Quickstart and production-ready setup walkthroughs
Deployment, troubleshooting, and production checklists
Customization and implementation notes for extending the product
API and scaling references for operational handoff

Authentication

ShipKit uses Supabase Auth with server-side session validation. Authentication is fully pre-built — email/password, OAuth providers, password reset, and protected routes.

Supported Auth Methods

Email & password registration with email confirmation
Google OAuth (one-click sign in)
GitHub OAuth (one-click sign in)
Password reset via email link

Setting Up OAuth

Go to your Supabase dashboard → Authentication → Providers. Enable Google and/or GitHub, then add your OAuth client ID and secret from each provider.

text

# Supabase Dashboard → Authentication → Providers
# Enable Google:
#   Client ID:     your-google-client-id
#   Client Secret: your-google-client-secret
#
# Enable GitHub:
#   Client ID:     your-github-client-id
#   Client Secret: your-github-client-secret

Protected Routes

The proxy at proxy.ts automatically redirects unauthenticated users away from /dashboard routes to /login, and redirects authenticated users away from /login and /signup to /dashboard.

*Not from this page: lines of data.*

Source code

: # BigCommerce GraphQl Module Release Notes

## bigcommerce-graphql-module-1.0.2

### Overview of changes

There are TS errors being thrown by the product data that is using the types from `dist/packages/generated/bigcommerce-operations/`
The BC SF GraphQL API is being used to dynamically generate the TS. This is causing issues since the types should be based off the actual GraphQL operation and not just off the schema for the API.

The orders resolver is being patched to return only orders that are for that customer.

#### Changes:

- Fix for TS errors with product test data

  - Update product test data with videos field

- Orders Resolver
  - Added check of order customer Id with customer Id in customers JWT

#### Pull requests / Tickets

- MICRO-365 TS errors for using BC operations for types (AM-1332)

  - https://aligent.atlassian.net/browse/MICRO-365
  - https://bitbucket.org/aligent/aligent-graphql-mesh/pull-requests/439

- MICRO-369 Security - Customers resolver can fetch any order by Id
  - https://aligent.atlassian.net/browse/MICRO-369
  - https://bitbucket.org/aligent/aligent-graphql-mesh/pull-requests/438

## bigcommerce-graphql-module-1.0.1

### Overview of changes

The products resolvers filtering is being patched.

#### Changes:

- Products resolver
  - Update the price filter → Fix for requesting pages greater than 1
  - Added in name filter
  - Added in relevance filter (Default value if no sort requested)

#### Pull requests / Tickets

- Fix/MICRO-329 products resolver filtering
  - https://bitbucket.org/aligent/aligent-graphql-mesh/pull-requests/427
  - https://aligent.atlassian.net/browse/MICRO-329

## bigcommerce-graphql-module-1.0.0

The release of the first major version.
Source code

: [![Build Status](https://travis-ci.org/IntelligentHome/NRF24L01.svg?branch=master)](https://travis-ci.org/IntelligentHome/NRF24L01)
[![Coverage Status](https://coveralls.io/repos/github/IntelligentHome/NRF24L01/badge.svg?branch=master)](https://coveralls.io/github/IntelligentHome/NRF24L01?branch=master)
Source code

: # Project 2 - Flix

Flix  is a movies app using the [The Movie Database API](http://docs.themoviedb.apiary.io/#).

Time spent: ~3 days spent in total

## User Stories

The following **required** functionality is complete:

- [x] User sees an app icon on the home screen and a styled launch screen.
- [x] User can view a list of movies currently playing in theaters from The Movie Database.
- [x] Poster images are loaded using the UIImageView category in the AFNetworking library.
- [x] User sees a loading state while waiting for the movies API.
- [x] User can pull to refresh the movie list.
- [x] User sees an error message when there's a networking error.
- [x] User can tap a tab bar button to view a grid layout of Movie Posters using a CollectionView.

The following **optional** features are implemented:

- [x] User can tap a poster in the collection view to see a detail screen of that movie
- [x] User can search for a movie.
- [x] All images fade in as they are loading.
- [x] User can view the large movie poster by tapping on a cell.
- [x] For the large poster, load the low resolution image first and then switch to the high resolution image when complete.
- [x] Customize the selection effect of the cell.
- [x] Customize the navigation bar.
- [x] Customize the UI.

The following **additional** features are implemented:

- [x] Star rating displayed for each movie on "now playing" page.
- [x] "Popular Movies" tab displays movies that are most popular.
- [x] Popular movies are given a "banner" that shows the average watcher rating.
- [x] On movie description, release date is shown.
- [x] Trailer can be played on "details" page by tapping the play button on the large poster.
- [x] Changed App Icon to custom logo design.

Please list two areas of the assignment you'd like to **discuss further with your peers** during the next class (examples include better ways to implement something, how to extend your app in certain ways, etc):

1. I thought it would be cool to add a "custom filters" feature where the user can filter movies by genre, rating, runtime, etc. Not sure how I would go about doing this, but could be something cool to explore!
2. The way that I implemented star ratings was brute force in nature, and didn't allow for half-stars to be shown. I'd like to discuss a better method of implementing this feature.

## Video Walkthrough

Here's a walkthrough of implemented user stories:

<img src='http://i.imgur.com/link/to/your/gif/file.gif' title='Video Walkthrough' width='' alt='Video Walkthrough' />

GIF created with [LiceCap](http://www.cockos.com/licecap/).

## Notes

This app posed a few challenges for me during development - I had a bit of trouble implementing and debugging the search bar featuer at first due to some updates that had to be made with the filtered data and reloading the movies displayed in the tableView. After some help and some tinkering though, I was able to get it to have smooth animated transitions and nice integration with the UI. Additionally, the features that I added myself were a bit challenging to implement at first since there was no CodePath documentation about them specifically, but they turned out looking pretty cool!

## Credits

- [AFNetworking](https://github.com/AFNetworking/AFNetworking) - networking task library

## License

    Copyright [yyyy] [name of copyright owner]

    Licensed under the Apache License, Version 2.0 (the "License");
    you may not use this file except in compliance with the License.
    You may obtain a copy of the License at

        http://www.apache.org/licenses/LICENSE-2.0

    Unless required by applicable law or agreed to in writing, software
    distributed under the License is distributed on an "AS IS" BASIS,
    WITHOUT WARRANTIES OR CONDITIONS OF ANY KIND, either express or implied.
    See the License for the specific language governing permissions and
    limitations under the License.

Using Auth in Server Components

typescript

import { createClient } from '@/lib/supabase/server'

export default async function Page() {
  const supabase = await createClient()
  const { data: { user } } = await supabase.auth.getUser()
  // user is null if not authenticated
}

Payments

Payments support both LemonSqueezy and Stripe. The boilerplate includes checkout flows, billing interval selection, webhook processing, and subscription lifecycle handling with idempotency protections.

Setup

Configure LemonSqueezy, Stripe, or both depending on how you want to sell
Create your products and price IDs for Basic and Pro plans
Copy processor keys and price identifiers into your .env.local
Set webhook URLs for /api/webhooks/lemonsqueezy and /api/webhooks/stripe as needed

bash

# LemonSqueezy
LEMONSQUEEZY_API_KEY=your-api-key
LEMONSQUEEZY_WEBHOOK_SECRET=your-webhook-secret
LEMONSQUEEZY_STORE_ID=your-store-id
LEMONSQUEEZY_VARIANT_BASIC=variant-id-1
LEMONSQUEEZY_VARIANT_PRO=variant-id-2
LEMONSQUEEZY_VARIANT_MONTHLY=variant-id-3
LEMONSQUEEZY_VARIANT_YEARLY=variant-id-4

# Stripe
STRIPE_API_KEY=sk_live_or_test
STRIPE_WEBHOOK_SECRET=whsec_...
STRIPE_PRICE_BASIC_MONTHLY=price_basic_monthly
STRIPE_PRICE_PRO_MONTHLY=price_pro_monthly

Webhook Handler

The boilerplate includes dedicated webhook handlers for both app/api/webhooks/lemonsqueezy/route.ts and app/api/webhooks/stripe/route.ts. Both follow the same idempotent event-processing pattern and update the shared billing model.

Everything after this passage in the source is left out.